• _WHAT TO WORK ON_
The records sit below. Return every line in them that holds the word "mistakes".

* * * * *

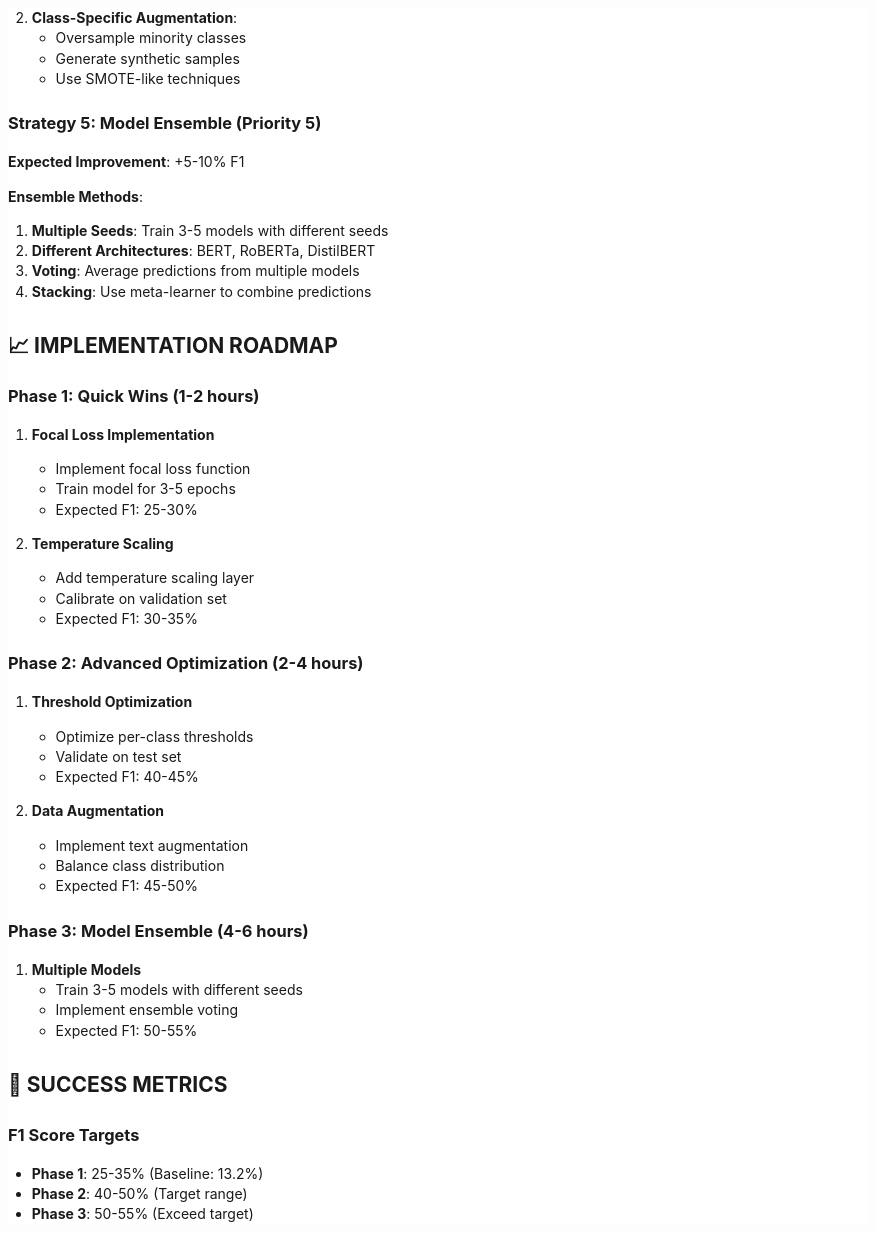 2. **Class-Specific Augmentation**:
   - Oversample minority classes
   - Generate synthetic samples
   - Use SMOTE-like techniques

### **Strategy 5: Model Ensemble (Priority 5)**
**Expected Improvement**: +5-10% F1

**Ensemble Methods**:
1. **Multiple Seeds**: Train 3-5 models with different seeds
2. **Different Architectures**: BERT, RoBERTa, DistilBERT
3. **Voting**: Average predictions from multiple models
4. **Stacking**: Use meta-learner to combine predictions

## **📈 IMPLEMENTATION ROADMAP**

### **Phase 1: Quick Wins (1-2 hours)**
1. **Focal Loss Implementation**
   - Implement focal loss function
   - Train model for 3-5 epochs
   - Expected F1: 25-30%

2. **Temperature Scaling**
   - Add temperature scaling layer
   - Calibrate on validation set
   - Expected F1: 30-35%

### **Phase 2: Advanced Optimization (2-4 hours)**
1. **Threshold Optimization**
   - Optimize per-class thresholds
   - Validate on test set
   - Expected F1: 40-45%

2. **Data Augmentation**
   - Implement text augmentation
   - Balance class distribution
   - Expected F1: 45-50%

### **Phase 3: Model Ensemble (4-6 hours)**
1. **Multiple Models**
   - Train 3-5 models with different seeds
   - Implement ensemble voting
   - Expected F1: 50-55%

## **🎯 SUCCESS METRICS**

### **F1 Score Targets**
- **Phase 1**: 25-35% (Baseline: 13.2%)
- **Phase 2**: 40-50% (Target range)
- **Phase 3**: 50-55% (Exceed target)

* * * * *

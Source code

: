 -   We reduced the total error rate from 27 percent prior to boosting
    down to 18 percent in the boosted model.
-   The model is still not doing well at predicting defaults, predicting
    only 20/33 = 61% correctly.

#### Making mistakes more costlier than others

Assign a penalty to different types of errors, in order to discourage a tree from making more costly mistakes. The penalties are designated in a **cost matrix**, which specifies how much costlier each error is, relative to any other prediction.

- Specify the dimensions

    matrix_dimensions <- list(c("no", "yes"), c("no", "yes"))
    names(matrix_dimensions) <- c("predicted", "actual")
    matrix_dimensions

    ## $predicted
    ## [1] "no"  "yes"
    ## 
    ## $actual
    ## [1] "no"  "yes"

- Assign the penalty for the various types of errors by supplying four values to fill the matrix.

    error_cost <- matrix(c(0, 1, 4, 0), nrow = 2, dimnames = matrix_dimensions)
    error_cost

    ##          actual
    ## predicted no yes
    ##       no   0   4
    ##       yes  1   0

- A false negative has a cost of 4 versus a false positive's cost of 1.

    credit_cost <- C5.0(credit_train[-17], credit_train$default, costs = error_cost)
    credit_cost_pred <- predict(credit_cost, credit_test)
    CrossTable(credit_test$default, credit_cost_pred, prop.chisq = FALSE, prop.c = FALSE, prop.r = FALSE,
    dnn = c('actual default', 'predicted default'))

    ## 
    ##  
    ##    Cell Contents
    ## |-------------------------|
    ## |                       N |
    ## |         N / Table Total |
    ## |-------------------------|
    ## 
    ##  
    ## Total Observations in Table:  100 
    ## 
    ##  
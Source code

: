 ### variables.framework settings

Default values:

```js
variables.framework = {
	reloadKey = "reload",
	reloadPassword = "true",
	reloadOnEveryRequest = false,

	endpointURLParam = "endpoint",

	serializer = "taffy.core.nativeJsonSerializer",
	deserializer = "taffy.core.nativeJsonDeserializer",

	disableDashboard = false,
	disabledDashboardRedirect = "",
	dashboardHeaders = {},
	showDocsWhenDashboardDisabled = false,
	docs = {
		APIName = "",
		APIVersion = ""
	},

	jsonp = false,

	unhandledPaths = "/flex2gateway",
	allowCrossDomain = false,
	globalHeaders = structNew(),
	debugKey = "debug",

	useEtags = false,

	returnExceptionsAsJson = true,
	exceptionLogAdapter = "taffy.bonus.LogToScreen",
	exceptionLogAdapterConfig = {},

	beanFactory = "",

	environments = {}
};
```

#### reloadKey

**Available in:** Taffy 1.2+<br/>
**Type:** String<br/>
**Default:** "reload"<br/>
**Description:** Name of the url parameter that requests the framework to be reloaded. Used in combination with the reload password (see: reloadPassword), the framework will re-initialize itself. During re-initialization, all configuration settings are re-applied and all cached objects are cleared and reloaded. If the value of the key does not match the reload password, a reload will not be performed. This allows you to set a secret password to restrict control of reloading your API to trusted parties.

* * * * *

• _EXPECTED ANSWER_
#### Making mistakes more costlier than others
Assign a penalty to different types of errors, in order to discourage a tree from making more costly mistakes. The penalties are designated in a **cost matrix**, which specifies how much costlier each error is, relative to any other prediction.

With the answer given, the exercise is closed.